Data supplied section start

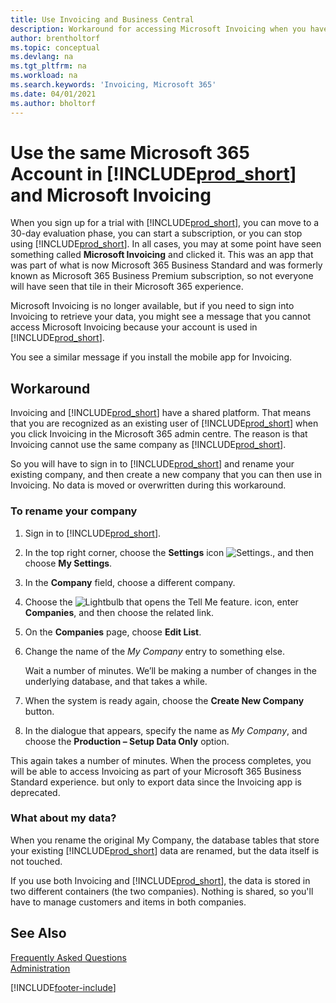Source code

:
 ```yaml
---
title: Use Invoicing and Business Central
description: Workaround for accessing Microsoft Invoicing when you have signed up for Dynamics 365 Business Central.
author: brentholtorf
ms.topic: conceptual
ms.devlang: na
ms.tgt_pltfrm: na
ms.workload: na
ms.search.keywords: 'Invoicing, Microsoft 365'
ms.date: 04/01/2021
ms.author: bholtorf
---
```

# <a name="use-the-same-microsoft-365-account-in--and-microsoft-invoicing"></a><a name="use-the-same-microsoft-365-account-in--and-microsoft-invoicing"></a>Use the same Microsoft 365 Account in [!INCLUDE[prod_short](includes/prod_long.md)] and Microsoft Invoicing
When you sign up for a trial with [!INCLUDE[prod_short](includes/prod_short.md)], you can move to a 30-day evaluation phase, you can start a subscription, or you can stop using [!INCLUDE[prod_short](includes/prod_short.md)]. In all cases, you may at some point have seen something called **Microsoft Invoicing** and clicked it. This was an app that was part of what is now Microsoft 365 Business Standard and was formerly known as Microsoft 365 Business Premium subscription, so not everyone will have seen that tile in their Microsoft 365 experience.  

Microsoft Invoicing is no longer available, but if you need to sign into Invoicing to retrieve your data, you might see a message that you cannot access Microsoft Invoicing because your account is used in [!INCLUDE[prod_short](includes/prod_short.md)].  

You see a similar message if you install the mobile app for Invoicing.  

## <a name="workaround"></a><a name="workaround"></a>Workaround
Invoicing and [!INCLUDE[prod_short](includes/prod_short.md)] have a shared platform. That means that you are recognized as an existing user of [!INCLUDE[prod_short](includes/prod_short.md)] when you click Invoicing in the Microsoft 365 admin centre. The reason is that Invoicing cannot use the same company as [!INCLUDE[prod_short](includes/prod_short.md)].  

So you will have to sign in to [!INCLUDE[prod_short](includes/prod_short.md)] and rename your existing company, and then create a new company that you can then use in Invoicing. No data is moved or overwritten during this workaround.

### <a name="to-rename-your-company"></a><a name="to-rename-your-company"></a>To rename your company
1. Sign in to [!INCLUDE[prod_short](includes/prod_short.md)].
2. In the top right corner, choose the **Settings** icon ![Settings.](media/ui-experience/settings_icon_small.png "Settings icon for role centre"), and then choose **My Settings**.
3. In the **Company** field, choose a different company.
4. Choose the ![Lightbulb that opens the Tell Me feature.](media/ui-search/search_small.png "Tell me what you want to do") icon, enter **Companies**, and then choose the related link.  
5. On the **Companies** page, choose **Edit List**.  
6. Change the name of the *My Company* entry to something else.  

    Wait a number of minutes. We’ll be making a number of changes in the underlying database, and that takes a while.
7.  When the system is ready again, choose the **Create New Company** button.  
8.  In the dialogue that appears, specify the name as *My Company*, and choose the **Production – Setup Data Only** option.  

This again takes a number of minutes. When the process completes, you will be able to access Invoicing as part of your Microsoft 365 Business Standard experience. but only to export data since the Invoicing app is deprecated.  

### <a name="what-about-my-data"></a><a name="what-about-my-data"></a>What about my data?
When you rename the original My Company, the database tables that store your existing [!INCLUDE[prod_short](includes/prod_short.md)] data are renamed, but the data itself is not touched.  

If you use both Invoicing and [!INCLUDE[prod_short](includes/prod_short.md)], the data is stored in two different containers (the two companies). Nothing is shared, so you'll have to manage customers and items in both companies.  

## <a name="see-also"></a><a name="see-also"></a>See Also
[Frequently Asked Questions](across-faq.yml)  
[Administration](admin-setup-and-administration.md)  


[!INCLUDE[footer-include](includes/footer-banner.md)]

Data supplied section end
Data supplied section start

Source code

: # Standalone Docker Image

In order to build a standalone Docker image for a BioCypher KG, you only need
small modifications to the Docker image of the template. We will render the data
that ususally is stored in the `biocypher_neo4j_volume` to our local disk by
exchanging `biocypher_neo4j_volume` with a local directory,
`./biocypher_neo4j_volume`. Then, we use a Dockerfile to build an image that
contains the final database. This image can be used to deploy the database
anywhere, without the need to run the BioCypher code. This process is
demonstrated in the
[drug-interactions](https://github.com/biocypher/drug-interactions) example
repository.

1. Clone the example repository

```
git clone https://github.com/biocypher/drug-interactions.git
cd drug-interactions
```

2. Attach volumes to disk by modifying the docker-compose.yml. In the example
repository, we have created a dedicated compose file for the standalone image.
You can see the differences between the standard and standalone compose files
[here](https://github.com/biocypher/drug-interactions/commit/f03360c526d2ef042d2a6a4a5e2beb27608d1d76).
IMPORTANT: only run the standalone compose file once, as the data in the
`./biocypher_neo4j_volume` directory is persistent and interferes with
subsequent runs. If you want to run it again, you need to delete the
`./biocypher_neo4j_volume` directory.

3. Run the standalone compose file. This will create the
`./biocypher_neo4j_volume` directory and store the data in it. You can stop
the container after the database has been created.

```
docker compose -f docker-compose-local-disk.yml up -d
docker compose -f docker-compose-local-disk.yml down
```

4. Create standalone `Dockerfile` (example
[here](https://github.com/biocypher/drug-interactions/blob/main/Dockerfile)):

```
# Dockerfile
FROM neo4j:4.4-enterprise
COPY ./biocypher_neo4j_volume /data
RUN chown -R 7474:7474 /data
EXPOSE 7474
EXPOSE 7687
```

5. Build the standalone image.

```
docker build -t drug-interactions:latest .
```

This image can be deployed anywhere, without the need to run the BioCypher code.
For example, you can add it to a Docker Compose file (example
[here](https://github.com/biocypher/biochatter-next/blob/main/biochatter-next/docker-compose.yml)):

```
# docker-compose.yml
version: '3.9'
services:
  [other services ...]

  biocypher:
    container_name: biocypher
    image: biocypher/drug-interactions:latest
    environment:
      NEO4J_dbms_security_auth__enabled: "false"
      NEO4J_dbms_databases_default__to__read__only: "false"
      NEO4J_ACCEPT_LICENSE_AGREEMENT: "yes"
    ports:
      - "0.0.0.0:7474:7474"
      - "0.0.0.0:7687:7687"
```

Data supplied section end

To do:
The reply should consist solely of the lines above from the one that has "repository." through the one that has "IMPORTANT: only run", reproduced exactly.

Exercise solution:
repository.

1. Clone the example repository

```
git clone https://github.com/biocypher/drug-interactions.git
cd drug-interactions
```

2. Attach volumes to disk by modifying the docker-compose.yml. In the example
repository, we have created a dedicated compose file for the standalone image.
You can see the differences between the standard and standalone compose files
[here](https://github.com/biocypher/drug-interactions/commit/f03360c526d2ef042d2a6a4a5e2beb27608d1d76).
IMPORTANT: only run the standalone compose file once, as the data in the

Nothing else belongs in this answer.